Some basic facts...
- The creative element of my PhD thesis needs to be 80,000 words.
- The first draft of my creative element was just over 94,000 words.
- The advice that followed this was, naturally, to be harsh on myself with line edits and general edits that would shape the second draft of the manuscript, and would subsequently lower the word count of the book as a whole.
And the final fun fact...
- My second draft is now 18,500 words shy of the length that it needs to be.
I have simultaneously taken one step forward and nearly 20,000 steps back and so I’m doing the only logical thing I can think to do at this stage – I’m walking away. Hands flat and raised, panic at a steady rise, I have ‘finished’ the first round of the second draft of my manuscript and I am backing away slowly, for at least a week, maybe even longer. So for anyone who follows me on one social media channel or another, if you see anything to suggest that I’m tinkering with that damn book again, you have full permission to slap the manuscript from my hands and have a stern word with me, because I’ll probably need/deserve/appreciate it.
To clarify! I’m all too aware that this is part of the process. We write and we cut and we lather, rinse, repeat that process until the book is a completely different book to the one we started with and – see, I know this as well – we are often left with a better book at the end of this. My second draft, despite being horrendously short on the old word count front, is already a more polished product – significantly so, I would say – than my first draft was, and so even though there is still some distance left to travel, I at least know that I’m making the journey in a better car... Or something to that effect.

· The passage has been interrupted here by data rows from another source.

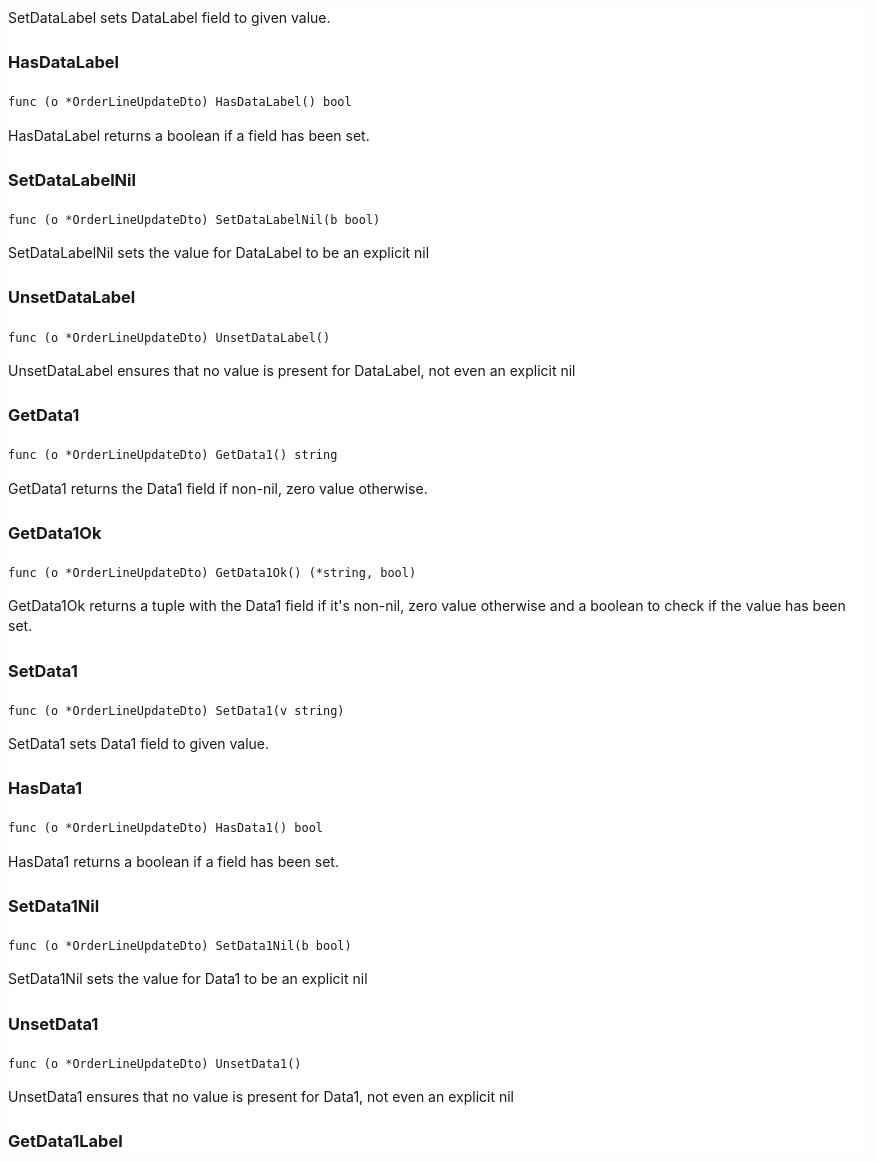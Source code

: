 SetDataLabel sets DataLabel field to given value.

### HasDataLabel

`func (o *OrderLineUpdateDto) HasDataLabel() bool`

HasDataLabel returns a boolean if a field has been set.

### SetDataLabelNil

`func (o *OrderLineUpdateDto) SetDataLabelNil(b bool)`

 SetDataLabelNil sets the value for DataLabel to be an explicit nil

### UnsetDataLabel
`func (o *OrderLineUpdateDto) UnsetDataLabel()`

UnsetDataLabel ensures that no value is present for DataLabel, not even an explicit nil
### GetData1

`func (o *OrderLineUpdateDto) GetData1() string`

GetData1 returns the Data1 field if non-nil, zero value otherwise.

### GetData1Ok

`func (o *OrderLineUpdateDto) GetData1Ok() (*string, bool)`

GetData1Ok returns a tuple with the Data1 field if it's non-nil, zero value otherwise
and a boolean to check if the value has been set.

### SetData1

`func (o *OrderLineUpdateDto) SetData1(v string)`

SetData1 sets Data1 field to given value.

### HasData1

`func (o *OrderLineUpdateDto) HasData1() bool`

HasData1 returns a boolean if a field has been set.

### SetData1Nil

`func (o *OrderLineUpdateDto) SetData1Nil(b bool)`

 SetData1Nil sets the value for Data1 to be an explicit nil

### UnsetData1
`func (o *OrderLineUpdateDto) UnsetData1()`

UnsetData1 ensures that no value is present for Data1, not even an explicit nil
### GetData1Label
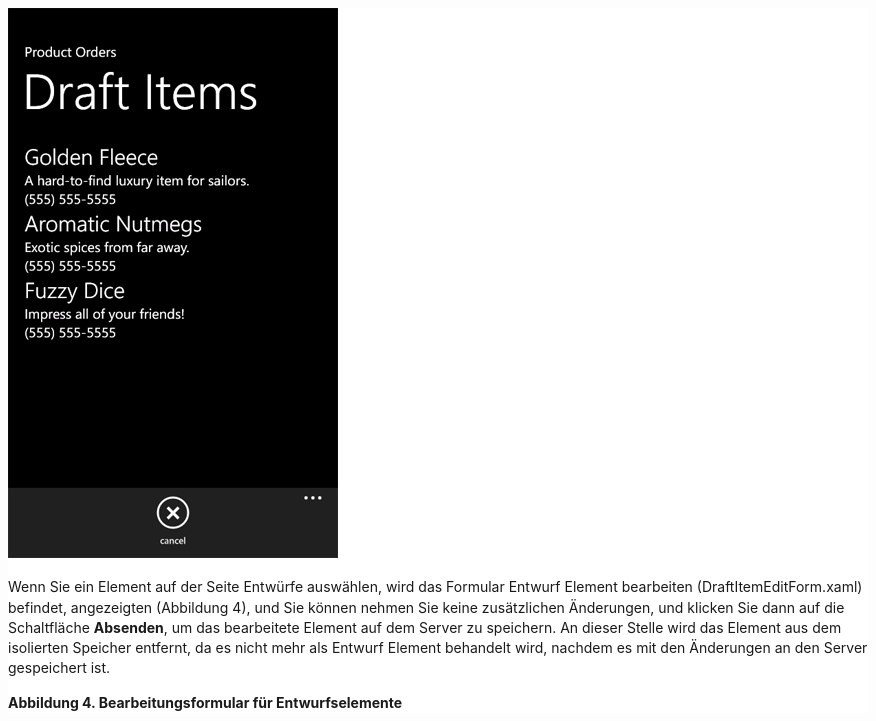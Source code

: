 ![Entwurfsseite mit als Entwürfe gespeicherten Listenelementen](images/99ff6118-ed5d-4a21-9c11-3aabec8df1e5.gif)
  
    
    
Wenn Sie ein Element auf der Seite Entwürfe auswählen, wird das Formular Entwurf Element bearbeiten (DraftItemEditForm.xaml) befindet, angezeigten (Abbildung 4), und Sie können nehmen Sie keine zusätzlichen Änderungen, und klicken Sie dann auf die Schaltfläche **Absenden**, um das bearbeitete Element auf dem Server zu speichern. An dieser Stelle wird das Element aus dem isolierten Speicher entfernt, da es nicht mehr als Entwurf Element behandelt wird, nachdem es mit den Änderungen an den Server gespeichert ist.
  
    
    

**Abbildung 4. Bearbeitungsformular für Entwurfselemente**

Part way between a grumble and a panic, I hoped that when I actually typed these thoughts and feelings out they may manifest as something remotely useful to other people. I suppose, in a last ditch effort to tick that box, I’ll share an anecdote with you.

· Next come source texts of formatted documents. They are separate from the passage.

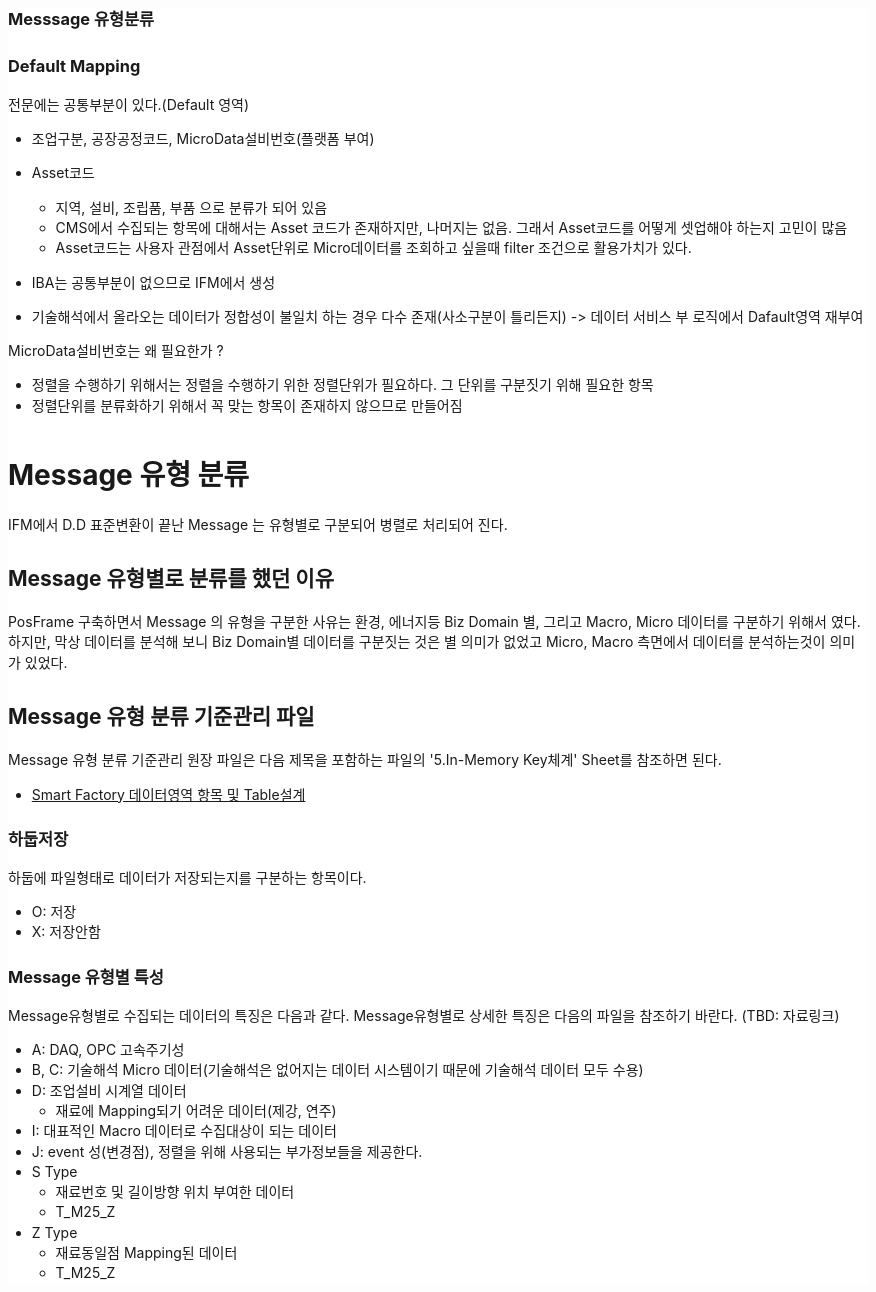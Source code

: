 ### Messsage 유형분류

### Default Mapping

전문에는 공통부분이 있다.(Default 영역)
- 조업구분, 공장공정코드, MicroData설비번호(플랫폼 부여)
- Asset코드
    - 지역, 설비, 조립품, 부품 으로 분류가 되어 있음
    - CMS에서 수집되는 항목에 대해서는 Asset 코드가 존재하지만, 나머지는 없음.
      그래서 Asset코드를 어떻게 셋업해야 하는지 고민이 많음
    - Asset코드는 사용자 관점에서 Asset단위로 Micro데이터를 조회하고 싶을때 filter 조건으로 활용가치가 있다. 

- IBA는 공통부분이 없으므로 IFM에서 생성
- 기술해석에서 올라오는 데이터가 정합성이 불일치 하는 경우 다수 존재(사소구분이 틀리든지) -> 데이터 서비스 부 로직에서 Dafault영역 재부여

MicroData설비번호는 왜 필요한가 ? 
- 정렬을 수행하기 위해서는 정렬을 수행하기 위한 정렬단위가 필요하다. 그 단위를 구분짓기 위해 필요한 항목
- 정렬단위를 분류화하기 위해서 꼭 맞는 항목이 존재하지 않으므로 만들어짐


# Message 유형 분류
IFM에서 D.D 표준변환이 끝난 Message 는 유형별로 구분되어 병렬로 처리되어 진다.


## Message 유형별로 분류를 했던 이유
PosFrame 구축하면서 Message 의 유형을 구분한 사유는 환경, 에너지등 Biz Domain 별, 그리고 Macro, Micro 데이터를 구분하기 위해서 였다. 하지만, 막상 데이터를 분석해 보니 Biz Domain별 데이터를 구분짓는 것은 별 의미가 없었고 Micro, Macro 측면에서 데이터를 분석하는것이 의미가 있었다.

## Message 유형 분류 기준관리 파일
Message 유형 분류 기준관리 원장 파일은 다음 제목을 포함하는 파일의 '5.In-Memory Key체계' Sheet를 참조하면 된다. 

- [Smart Factory 데이터영역 항목 및 Table설계](http://swpecm.posco.net:7091/ECM/swp_interface.jsp?ACTID=viewlink&OBJECTID=30393030626634623963323931643330&DOCID=646f6330393030626634623962343730643939&SYSID=45434d)


### 하둡저장
하둡에 파일형태로 데이터가 저장되는지를 구분하는 항목이다. 
 - O: 저장
 - X: 저장안함

### Message 유형별 특성
Message유형별로 수집되는 데이터의 특징은 다음과 같다. 
Message유형별로 상세한 특징은 다음의 파일을 참조하기 바란다.
(TBD: 자료링크)

- A: DAQ, OPC 고속주기성
- B, C: 기술해석 Micro 데이터(기술해석은 없어지는 데이터 시스템이기 때문에 기술해석 데이터 모두 수용)
- D: 조업설비 시계열 데이터
    - 재료에 Mapping되기 어려운 데이터(제강, 연주)
- I: 대표적인 Macro 데이터로 수집대상이 되는 데이터
- J: event 성(변경점), 정렬을 위해 사용되는 부가정보들을 제공한다. 
- S Type
    - 재료번호 및 길이방향 위치 부여한 데이터
    - T_M25_Z
- Z Type
    - 재료동일점 Mapping된 데이터
    - T_M25_Z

My supervisor – God-like creative writing mentor that that man is (apologies if you’re reading this and now feeling wildly uncomfortable) – once saw me take a hit on some feedback. It was a group session and I got the most mixed reaction from my peers that I think I’d had up to that point and so, blinded by panic, I stayed behind to have a quiet word with my supervisor...
‘Should I be panicking?’ I said.
‘Why, are you?’
‘Sit down, we’ll talk.’
I sat. He talked.
‘You’re having an emotional reaction to the feedback right now.’

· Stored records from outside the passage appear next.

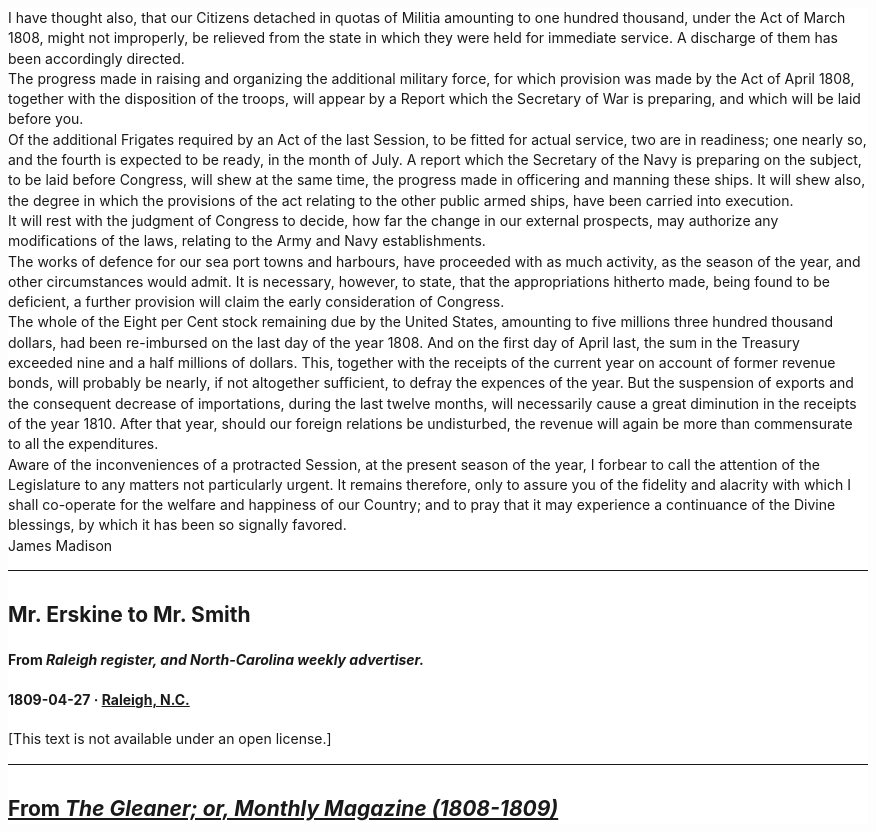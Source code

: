 I have thought also, that our Citizens detached in quotas of Militia amounting to one hundred thousand, under the Act of March 1808, might not improperly, be relieved from the state in which they were held for immediate service. A discharge of them has been accordingly directed.  
The progress made in raising and organizing the additional military force, for which provision was made by the Act of April 1808, together with the disposition of the troops, will appear by a Report which the Secretary of War is preparing, and which will be laid before you.  
Of the additional Frigates required by an Act of the last Session, to be fitted for actual service, two are in readiness; one nearly so, and the fourth is expected to be ready, in the month of July. A report which the Secretary of the Navy is preparing on the subject, to be laid before Congress, will shew at the same time, the progress made in officering and manning these ships. It will shew also, the degree in which the provisions of the act relating to the other public armed ships, have been carried into execution.  
It will rest with the judgment of Congress to decide, how far the change in our external prospects, may authorize any modifications of the laws, relating to the Army and Navy establishments.  
The works of defence for our sea port towns and harbours, have proceeded with as much activity, as the season of the year, and other circumstances would admit. It is necessary, however, to state, that the appropriations hitherto made, being found to be deficient, a further provision will claim the early consideration of Congress.  
The whole of the Eight per Cent stock remaining due by the United States, amounting to five millions three hundred thousand dollars, had been re-imbursed on the last day of the year 1808. And on the first day of April last, the sum in the Treasury exceeded nine and a half millions of dollars. This, together with the receipts of the current year on account of former revenue bonds, will probably be nearly, if not altogether sufficient, to defray the expences of the year. But the suspension of exports and the consequent decrease of importations, during the last twelve months, will necessarily cause a great diminution in the receipts of the year 1810. After that year, should our foreign relations be undisturbed, the revenue will again be more than commensurate to all the expenditures.  
Aware of the inconveniences of a protracted Session, at the present season of the year, I forbear to call the attention of the Legislature to any matters not particularly urgent. It remains therefore, only to assure you of the fidelity and alacrity with which I shall co-operate for the welfare and happiness of our Country; and to pray that it may experience a continuance of the Divine blessings, by which it has been so signally favored.  
James Madison
</td></tr></table>

---

## Mr. Erskine to Mr. Smith

#### From _Raleigh register, and North-Carolina weekly advertiser._

#### 1809-04-27 &middot; [Raleigh, N.C.](http://dbpedia.org/resource/Raleigh%2C_North_Carolina)

[This text is not available under an open license.]

---

## [From _The Gleaner; or, Monthly Magazine (1808-1809)_](https://archive.org/details/sim_monthly-magazine_1809-05_1_9/page/n45/mode/1up?view=theater)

I remember being irked by this, which is perhaps evidence in favour of exactly how emotional I was actually being about it all at the time.
‘What you need is to let this simmer, sleep on it, and come back to it minus the emotion.’
Since this conversation, I have lost track of the amount of times I have used the phrase, ‘I’m just having an emotional reaction to this, that’s all.’ And nine times out of ten, when the emotion settles and I’m left with cold hard logic, I manage to pull things around – on the occasions when I don’t, though, my supervisor usually gets a panicked email and then we pull things around together.
And so while my second draft is significantly shorter than I hoped it would be, and while shorter, in this instance, translates to nearly 20,000 words shy, I am very aware that this surge that I’m feeling – this blind, raging, undying sense of dread and panic in the face of the above facts – is just an emotional reaction. Logically, though, I already know that I’ll be fine. Logically, I’ll find those words and more, and in six months time I’ll be writing a blog post about what an indisputable nightmare it is to be cutting down my word count – again. Logically, I will respond and remedy this problem.
But – also logically – I know I won’t do that this week. And that’s alright.